Oza-Nogogo, The Road Ahead
Anthony Imudia MD
COIMF Executive Director, Board Member
Oza-Nogogo is a boundary community in the Delta North Senatorial District of Nigeria. History has it that Oza-Nogogo is the oldest community in Agbor Kingdom. Agbor was originally named Agbon, an Edo word, until the British anglicized it to Agbor.
Oza is the language spoken by the people of Oza-Nogogo community. It is a variant accent mixed up with Bini, Ishan, Isoko, and Owan tongues.
Oza-Nogogo is a community of six villages which together constitute the “chiefdom.” The villages in order of seniority are: Uvbe, Owuwu, Evboebi, Ewan, Ebudo, and Iduneha.
Oza-Nogogo has an official population of more than 100,000 people at home and abroad. Orhionmwon River separates Oza-Nogogo from its sister community, Oza-Aibiokunla in Orhionwon, local government area of Edo State.
The chiefdom of Oza-Nogogo is headed by the Ojisi. The Ojisi is the Odionwere of the oldest village, Uvbe. The Ojisi position is non-hereditary. The oldest man in Uvbe becomes the Ojisi, and heads the chiefdom council made up of the Odionweres (elders) from the six villages of Oza-nogogo. The functions of the traditional chiefdom council are as follows:
- Judicial responsibilities
- Collection of levies
- Organization of traditional festivals
- Performance of sacrifices for the good of the community
- Delegation of representatives to consult with diviners
- Relations with central authority or government bodies
Agriculture remains the main occupation of Oza-Nogogo people living at home. Yam are the subsistence crop of men along with tree crops such as kola, coconut, and oil palm. The planting of crops like maize, pepper, melon, beans, and okra are essentially set aside for women. Palm wine tapping is another occupation of the male folks. In short, Oza-Nogogo palm wine is arguably ranked among the best palm wines in the World. It is sought for everywhere in Nigeria, except for the fact that preservation in terms of developing the palm wine value chain at Oza-Nogogo has not been addressed.
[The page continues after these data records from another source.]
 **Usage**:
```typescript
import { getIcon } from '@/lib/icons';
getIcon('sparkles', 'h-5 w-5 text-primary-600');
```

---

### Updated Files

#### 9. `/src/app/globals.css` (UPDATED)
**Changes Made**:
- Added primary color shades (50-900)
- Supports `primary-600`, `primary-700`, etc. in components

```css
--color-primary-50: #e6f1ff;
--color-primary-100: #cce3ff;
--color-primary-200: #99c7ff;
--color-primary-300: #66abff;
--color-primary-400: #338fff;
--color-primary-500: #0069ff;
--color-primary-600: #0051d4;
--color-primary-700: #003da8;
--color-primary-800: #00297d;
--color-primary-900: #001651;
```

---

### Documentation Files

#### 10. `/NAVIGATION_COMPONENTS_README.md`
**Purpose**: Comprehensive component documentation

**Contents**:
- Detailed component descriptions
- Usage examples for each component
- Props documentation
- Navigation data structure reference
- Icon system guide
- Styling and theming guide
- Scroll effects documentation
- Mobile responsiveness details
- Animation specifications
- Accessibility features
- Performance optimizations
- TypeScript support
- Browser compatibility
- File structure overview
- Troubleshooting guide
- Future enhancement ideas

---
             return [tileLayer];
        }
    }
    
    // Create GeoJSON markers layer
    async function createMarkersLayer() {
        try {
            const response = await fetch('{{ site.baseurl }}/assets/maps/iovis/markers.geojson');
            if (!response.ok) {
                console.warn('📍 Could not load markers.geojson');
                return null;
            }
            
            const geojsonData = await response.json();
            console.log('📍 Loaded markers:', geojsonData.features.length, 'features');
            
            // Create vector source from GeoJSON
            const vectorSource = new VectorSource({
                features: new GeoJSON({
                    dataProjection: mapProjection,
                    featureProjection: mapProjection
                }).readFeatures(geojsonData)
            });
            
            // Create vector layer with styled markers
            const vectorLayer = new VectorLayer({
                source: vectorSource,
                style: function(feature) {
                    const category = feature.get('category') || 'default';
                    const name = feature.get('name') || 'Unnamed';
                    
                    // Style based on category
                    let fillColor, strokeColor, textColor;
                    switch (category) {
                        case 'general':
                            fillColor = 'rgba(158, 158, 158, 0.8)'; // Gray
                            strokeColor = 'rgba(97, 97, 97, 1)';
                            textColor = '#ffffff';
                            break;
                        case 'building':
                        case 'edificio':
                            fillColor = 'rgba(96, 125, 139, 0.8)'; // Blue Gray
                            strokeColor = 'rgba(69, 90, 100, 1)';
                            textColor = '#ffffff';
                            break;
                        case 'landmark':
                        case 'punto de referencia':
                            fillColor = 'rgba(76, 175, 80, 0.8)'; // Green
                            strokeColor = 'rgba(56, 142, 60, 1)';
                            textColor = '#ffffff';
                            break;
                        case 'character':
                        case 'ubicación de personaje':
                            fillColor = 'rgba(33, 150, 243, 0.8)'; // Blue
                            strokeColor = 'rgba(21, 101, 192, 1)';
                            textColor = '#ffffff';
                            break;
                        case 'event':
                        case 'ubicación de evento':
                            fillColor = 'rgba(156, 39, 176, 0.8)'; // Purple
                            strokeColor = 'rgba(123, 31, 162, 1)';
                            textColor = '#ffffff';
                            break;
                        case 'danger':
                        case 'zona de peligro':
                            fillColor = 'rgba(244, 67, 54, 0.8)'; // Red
Today what has not been harnessed at Oza-Nogogo is the large deposit of Kaolin – a natural resource for many industries. Because of mistrust among its people, it has been difficult for members of the community to sustain development efforts for the industrial mineral. Today, mining and rudimentary processing is limited to mostly women who dig and shape it into different sizes of “native chalk” known as “orhue” in Oza language. Orhue plays an important ritual role in the religious and traditional matters of the Oza-Nogogo people. Trade in orhue even produced at rudimentary level was huge for the women and buyers came from faraway places to Ogogo market. However, due to lack of good road to the community, trading has been drastically reduced in the last decades.
As mentioned above, the road leading to Oza-Nogogo is so bad that it has discouraged traders from participating in the traditional every other five days “ogogo” market. When late Clifford Ojeriakhi Imudia died in 2011, with the help of the Dein of Agbor Kingdom, the road was graded to the “Ogogo” market square. The Oza-Nogogo Elite Foundation raised money to complete the road grading through all six villages. In less than three months and with the coming of the rainy season, the graded earthen roads were washed off again, making driving to and from the community challenging.
So far the people of Oza-Nogogo have been failed, as in other minority communities of Africa. Hence, COIMF focuses its work in Oza-Nogogo and neighboring communities.